_Task details_. Each line below containing the word "hearts" needs to be shown.

Stored data entries
=======
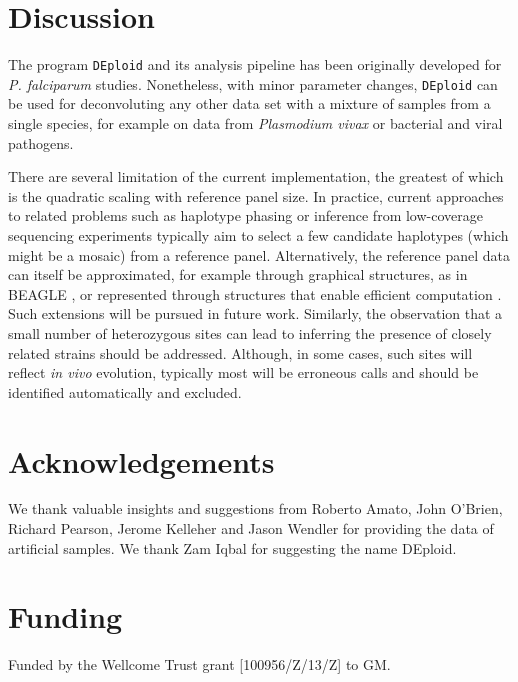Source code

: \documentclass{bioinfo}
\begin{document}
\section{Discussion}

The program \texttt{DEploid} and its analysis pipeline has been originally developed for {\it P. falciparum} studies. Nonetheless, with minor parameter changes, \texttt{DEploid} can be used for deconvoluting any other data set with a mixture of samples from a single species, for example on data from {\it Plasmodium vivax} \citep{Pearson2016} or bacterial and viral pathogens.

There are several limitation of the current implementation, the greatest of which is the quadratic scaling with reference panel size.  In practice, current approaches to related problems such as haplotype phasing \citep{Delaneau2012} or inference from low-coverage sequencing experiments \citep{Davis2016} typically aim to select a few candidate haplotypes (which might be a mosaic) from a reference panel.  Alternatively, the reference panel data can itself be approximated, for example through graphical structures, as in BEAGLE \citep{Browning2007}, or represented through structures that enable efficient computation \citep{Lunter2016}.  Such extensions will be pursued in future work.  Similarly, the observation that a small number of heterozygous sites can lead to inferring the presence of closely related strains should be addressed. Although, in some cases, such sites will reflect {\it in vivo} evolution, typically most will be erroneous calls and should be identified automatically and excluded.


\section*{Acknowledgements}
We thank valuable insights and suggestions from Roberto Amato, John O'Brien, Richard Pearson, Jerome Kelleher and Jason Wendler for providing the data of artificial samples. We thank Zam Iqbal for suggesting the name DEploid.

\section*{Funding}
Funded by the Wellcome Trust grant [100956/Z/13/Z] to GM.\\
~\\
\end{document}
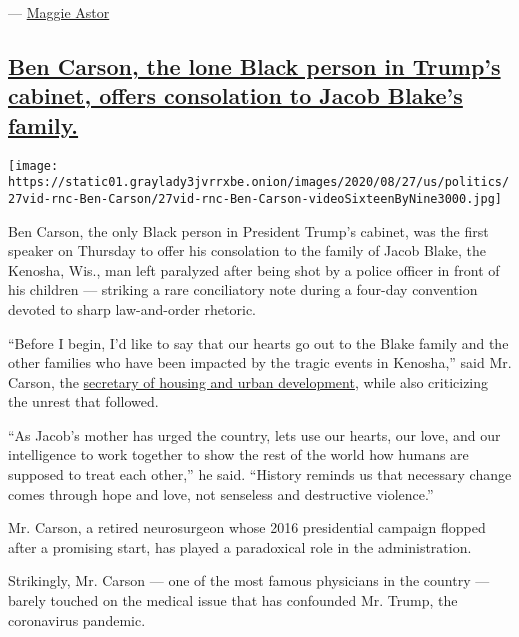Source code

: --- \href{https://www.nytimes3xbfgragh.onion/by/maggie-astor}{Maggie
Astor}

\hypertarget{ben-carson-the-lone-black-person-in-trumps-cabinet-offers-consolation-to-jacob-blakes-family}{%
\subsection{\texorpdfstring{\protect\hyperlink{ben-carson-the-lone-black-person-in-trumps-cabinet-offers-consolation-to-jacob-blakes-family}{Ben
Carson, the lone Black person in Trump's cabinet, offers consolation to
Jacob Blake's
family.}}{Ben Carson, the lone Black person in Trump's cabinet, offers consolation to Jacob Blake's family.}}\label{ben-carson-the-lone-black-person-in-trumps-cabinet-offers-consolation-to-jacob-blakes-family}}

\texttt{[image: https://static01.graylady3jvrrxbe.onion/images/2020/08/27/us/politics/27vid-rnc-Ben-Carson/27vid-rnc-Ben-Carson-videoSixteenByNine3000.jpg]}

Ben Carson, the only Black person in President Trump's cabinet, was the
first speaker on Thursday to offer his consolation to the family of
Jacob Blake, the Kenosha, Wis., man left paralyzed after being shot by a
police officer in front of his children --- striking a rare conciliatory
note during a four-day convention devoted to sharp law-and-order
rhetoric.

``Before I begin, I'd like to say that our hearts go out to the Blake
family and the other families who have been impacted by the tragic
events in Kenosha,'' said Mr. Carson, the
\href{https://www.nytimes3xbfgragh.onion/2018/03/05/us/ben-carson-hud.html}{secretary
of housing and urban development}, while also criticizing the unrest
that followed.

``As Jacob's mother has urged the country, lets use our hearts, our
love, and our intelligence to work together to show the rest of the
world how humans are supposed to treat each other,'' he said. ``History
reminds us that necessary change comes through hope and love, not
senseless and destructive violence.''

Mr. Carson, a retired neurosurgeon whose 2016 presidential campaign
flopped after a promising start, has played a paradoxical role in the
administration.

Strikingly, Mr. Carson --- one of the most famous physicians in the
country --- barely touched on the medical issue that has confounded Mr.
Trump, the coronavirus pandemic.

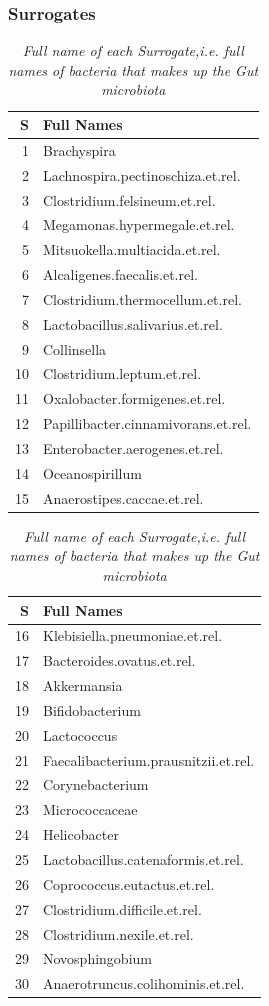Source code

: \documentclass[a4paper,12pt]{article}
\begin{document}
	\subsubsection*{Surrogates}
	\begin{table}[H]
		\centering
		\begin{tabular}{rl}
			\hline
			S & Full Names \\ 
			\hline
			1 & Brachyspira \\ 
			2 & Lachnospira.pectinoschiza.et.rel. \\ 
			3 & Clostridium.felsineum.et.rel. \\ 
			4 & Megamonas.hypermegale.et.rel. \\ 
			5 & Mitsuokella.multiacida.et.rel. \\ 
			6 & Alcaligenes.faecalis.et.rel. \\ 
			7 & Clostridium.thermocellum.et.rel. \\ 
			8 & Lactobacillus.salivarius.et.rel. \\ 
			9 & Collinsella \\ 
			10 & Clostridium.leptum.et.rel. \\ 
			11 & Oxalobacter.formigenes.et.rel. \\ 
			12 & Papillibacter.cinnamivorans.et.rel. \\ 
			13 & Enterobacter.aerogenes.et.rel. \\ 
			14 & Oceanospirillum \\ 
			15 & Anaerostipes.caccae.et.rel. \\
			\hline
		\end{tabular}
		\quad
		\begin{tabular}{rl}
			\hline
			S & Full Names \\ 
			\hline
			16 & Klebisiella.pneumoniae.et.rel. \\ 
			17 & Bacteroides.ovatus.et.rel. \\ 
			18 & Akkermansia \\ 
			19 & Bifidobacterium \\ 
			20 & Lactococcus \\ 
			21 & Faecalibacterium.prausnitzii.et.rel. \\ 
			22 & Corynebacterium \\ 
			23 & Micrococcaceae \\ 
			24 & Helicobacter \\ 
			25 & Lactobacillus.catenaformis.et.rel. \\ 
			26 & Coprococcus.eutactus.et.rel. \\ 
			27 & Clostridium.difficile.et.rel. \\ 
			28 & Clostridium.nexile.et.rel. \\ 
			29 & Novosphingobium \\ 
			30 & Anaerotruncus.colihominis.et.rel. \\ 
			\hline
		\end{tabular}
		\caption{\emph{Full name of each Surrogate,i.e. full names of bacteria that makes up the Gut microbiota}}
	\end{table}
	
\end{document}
=======
_Answer to the problem_.
``Before I begin, I'd like to say that our hearts go out to the Blake
``As Jacob's mother has urged the country, lets use our hearts, our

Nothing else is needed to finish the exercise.